No estoy de acuerdo.
Los tiempos cambian, y hay subibajas... pero si uno se atiene a las tendencias que se ven para los años venideros, el desarrollo de HW esta en declive y de SW en alza. Y los sistemas de SW son cada vez mas complejos, por lo que, aun cuando estoy de acuerdo con vos en cuales deben ser los pasos (planificacion y luego programacion), la programacion a nivel profesional es tan compleja que se requiere una gran especializacion para dominarla.

Un sistema basado en microprocesadores de hace, digamos, diez años, tenia (como interfaces), entradas y salidas discretas, alguna UART, un LCD, algun conversor, y para de contar.

Ahora cualquier proyecto de morondanga te incluye ademas de los mencionados, USB, LAN y quichicientas I/F mas cuyo dominio en SW es super-complicado.
Y para eso se necesitan profesionales.

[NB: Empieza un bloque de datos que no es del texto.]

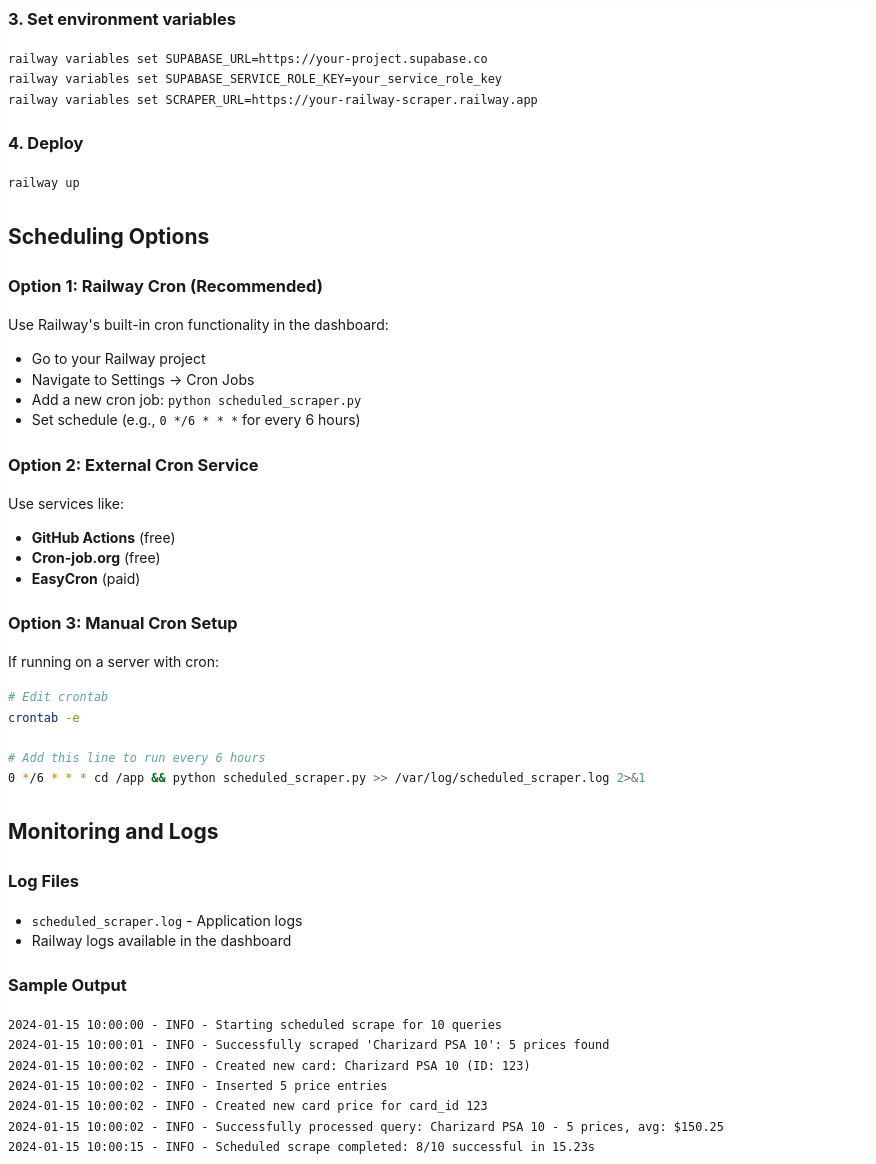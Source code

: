 ### 3. Set environment variables
```bash
railway variables set SUPABASE_URL=https://your-project.supabase.co
railway variables set SUPABASE_SERVICE_ROLE_KEY=your_service_role_key
railway variables set SCRAPER_URL=https://your-railway-scraper.railway.app
```

### 4. Deploy
```bash
railway up
```

## Scheduling Options

### Option 1: Railway Cron (Recommended)
Use Railway's built-in cron functionality in the dashboard:
- Go to your Railway project
- Navigate to Settings → Cron Jobs
- Add a new cron job: `python scheduled_scraper.py`
- Set schedule (e.g., `0 */6 * * *` for every 6 hours)

### Option 2: External Cron Service
Use services like:
- **GitHub Actions** (free)
- **Cron-job.org** (free)
- **EasyCron** (paid)

### Option 3: Manual Cron Setup
If running on a server with cron:
```bash
# Edit crontab
crontab -e

# Add this line to run every 6 hours
0 */6 * * * cd /app && python scheduled_scraper.py >> /var/log/scheduled_scraper.log 2>&1
```

## Monitoring and Logs

### Log Files
- `scheduled_scraper.log` - Application logs
- Railway logs available in the dashboard

### Sample Output
```
2024-01-15 10:00:00 - INFO - Starting scheduled scrape for 10 queries
2024-01-15 10:00:01 - INFO - Successfully scraped 'Charizard PSA 10': 5 prices found
2024-01-15 10:00:02 - INFO - Created new card: Charizard PSA 10 (ID: 123)
2024-01-15 10:00:02 - INFO - Inserted 5 price entries
2024-01-15 10:00:02 - INFO - Created new card price for card_id 123
2024-01-15 10:00:02 - INFO - Successfully processed query: Charizard PSA 10 - 5 prices, avg: $150.25
2024-01-15 10:00:15 - INFO - Scheduled scrape completed: 8/10 successful in 15.23s
```
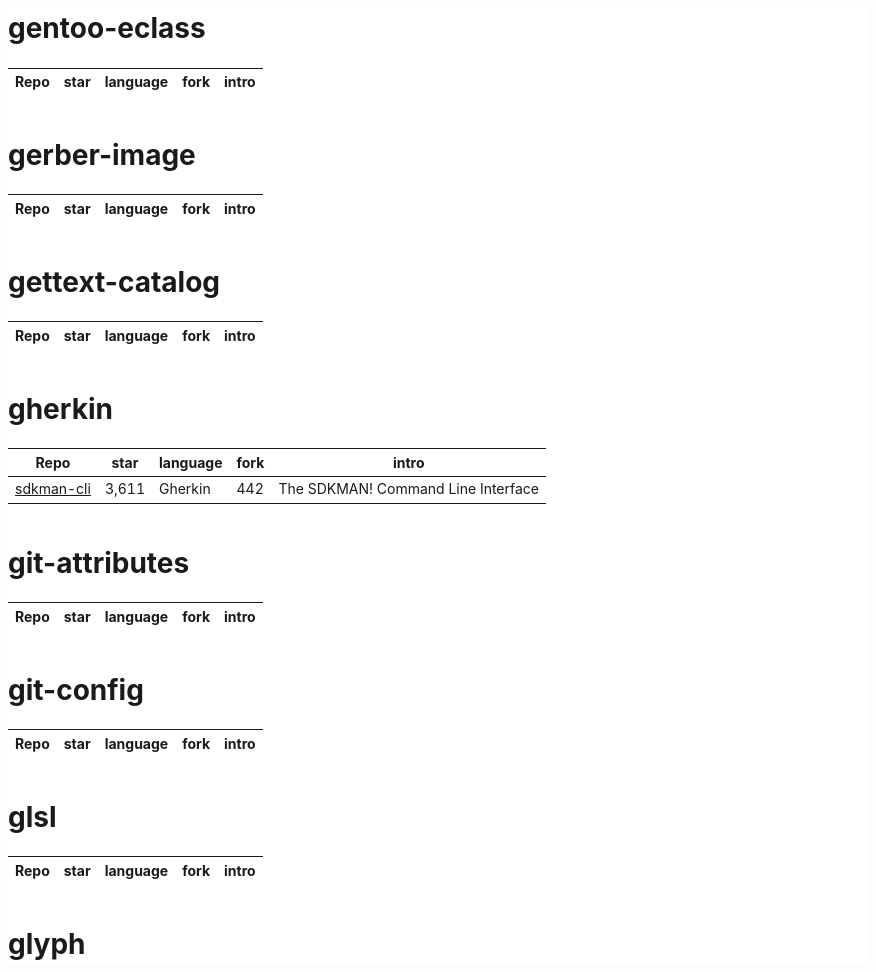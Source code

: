 

# gentoo-eclass

Repo|star|language|fork|intro
-|-|-|-|-



# gerber-image

Repo|star|language|fork|intro
-|-|-|-|-



# gettext-catalog

Repo|star|language|fork|intro
-|-|-|-|-



# gherkin

Repo|star|language|fork|intro
-|-|-|-|-
[sdkman-cli](https://github.com/sdkman/sdkman-cli)|3,611|Gherkin|442|The SDKMAN! Command Line Interface


# git-attributes

Repo|star|language|fork|intro
-|-|-|-|-



# git-config

Repo|star|language|fork|intro
-|-|-|-|-



# glsl

Repo|star|language|fork|intro
-|-|-|-|-



# glyph
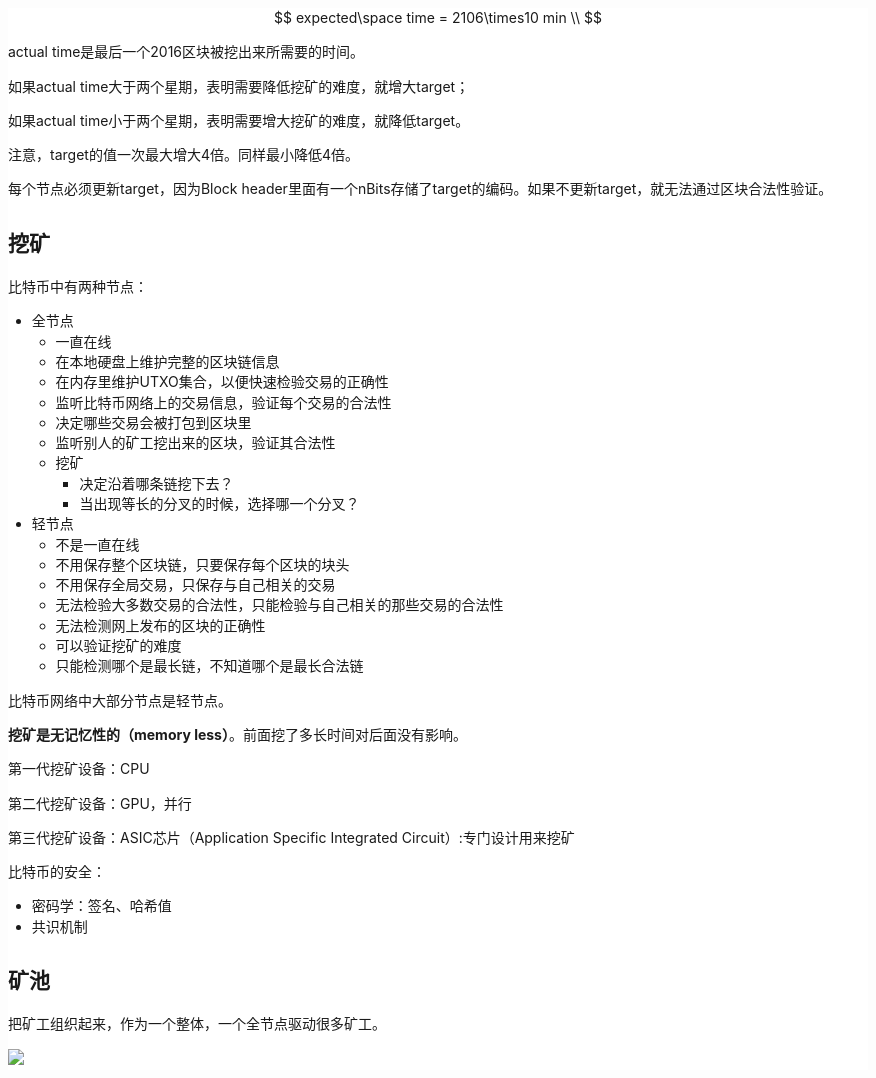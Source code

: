 $$
expected\space time = 2106\times10 min \\
$$

actual time是最后一个2016区块被挖出来所需要的时间。

如果actual time大于两个星期，表明需要降低挖矿的难度，就增大target；

如果actual time小于两个星期，表明需要增大挖矿的难度，就降低target。

注意，target的值一次最大增大4倍。同样最小降低4倍。

每个节点必须更新target，因为Block header里面有一个nBits存储了target的编码。如果不更新target，就无法通过区块合法性验证。

## 挖矿

比特币中有两种节点：

- 全节点
  - 一直在线
  - 在本地硬盘上维护完整的区块链信息
  - 在内存里维护UTXO集合，以便快速检验交易的正确性
  - 监听比特币网络上的交易信息，验证每个交易的合法性
  - 决定哪些交易会被打包到区块里
  - 监听别人的矿工挖出来的区块，验证其合法性
  - 挖矿
    - 决定沿着哪条链挖下去？
    - 当出现等长的分叉的时候，选择哪一个分叉？
- 轻节点
  - 不是一直在线
  - 不用保存整个区块链，只要保存每个区块的块头
  - 不用保存全局交易，只保存与自己相关的交易
  - 无法检验大多数交易的合法性，只能检验与自己相关的那些交易的合法性
  - 无法检测网上发布的区块的正确性
  - 可以验证挖矿的难度
  - 只能检测哪个是最长链，不知道哪个是最长合法链

比特币网络中大部分节点是轻节点。

**挖矿是无记忆性的（memory less）**。前面挖了多长时间对后面没有影响。

第一代挖矿设备：CPU

第二代挖矿设备：GPU，并行

第三代挖矿设备：ASIC芯片（Application Specific Integrated Circuit）:专门设计用来挖矿

比特币的安全：

- 密码学：签名、哈希值
- 共识机制

## 矿池

把矿工组织起来，作为一个整体，一个全节点驱动很多矿工。

![](https://raw.githubusercontent.com/zxpgo/images/master/img/20191028131647.png)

Podes saber muy bien que queres hacer, pero si no dominas las tecnicas como para implementar un stack TCP-IP o usar uno comprado (por dar UN ejemplo)... vas muerto.


----------



## Dr. Zoidberg

No me parece que sea taaaaaan asi como lo pintas.
En la actualidad hay millones de lineas de codigo 100% funcionales, empaquetadas en  clases y/o funciones y bibliotecas, y hay millones de tutoriales sobre su uso y aplicacion, asi que en la actualidad el diseño de software no requiere tanto trabajo como en tiempos pasados.
El problema es que cualquiera se cree capaz de programar si sabe usar google y copiar código, pero escribir codigo lo hace cualquiera que tenga un lapiz y un papel (un mono con una lapicera... les digo a mis alumnos).
Pero es MUY diferente hacer un algoritmo correcto, que no tenga puntos de falla, que funcione en base a los requerimientos y que pueda mantenerse con bajo impacto en el desarrollo.... y eso no se logra sabiendo escribir codigo... eso se logra analizando y modelando el software... y por desgracia eso no se enseña.


----------



## analogico

chclau dijo:


> No estoy de acuerdo.
> Los tiempos cambian, y hay subibajas... pero si uno se atiene a las tendencias que se ven para los años venideros, el desarrollo de HW esta en declive y de SW en alza.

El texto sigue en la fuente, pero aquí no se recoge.